RECORDS PROVIDED below:

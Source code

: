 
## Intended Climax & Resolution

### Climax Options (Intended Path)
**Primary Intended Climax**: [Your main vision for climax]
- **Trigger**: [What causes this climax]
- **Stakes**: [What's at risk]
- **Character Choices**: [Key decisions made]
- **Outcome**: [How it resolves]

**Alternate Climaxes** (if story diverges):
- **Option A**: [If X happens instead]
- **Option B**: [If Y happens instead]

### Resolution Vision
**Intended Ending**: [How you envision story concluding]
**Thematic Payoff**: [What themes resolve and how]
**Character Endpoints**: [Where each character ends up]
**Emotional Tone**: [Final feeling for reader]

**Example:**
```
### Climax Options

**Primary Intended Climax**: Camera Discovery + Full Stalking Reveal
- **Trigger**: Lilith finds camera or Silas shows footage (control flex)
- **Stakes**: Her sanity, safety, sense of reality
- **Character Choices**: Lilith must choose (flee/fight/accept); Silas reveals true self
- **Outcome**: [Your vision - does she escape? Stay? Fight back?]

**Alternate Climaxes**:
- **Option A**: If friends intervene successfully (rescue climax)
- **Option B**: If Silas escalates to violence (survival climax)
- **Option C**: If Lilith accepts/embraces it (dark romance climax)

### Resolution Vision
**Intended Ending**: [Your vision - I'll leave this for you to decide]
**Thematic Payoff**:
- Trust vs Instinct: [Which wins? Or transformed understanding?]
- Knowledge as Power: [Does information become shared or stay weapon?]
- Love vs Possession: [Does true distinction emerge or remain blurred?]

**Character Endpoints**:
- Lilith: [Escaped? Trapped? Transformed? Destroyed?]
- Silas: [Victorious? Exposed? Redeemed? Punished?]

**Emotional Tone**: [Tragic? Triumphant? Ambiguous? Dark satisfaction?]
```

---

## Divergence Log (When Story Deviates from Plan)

End of RECORDS PROVIDED.

- **TASK OBJECTIVE**:
Return, from the entries, each line that holds "Primary".

- **EXERCISE RESULT**:
**Primary Intended Climax**: [Your main vision for climax]
**Primary Intended Climax**: Camera Discovery + Full Stalking Reveal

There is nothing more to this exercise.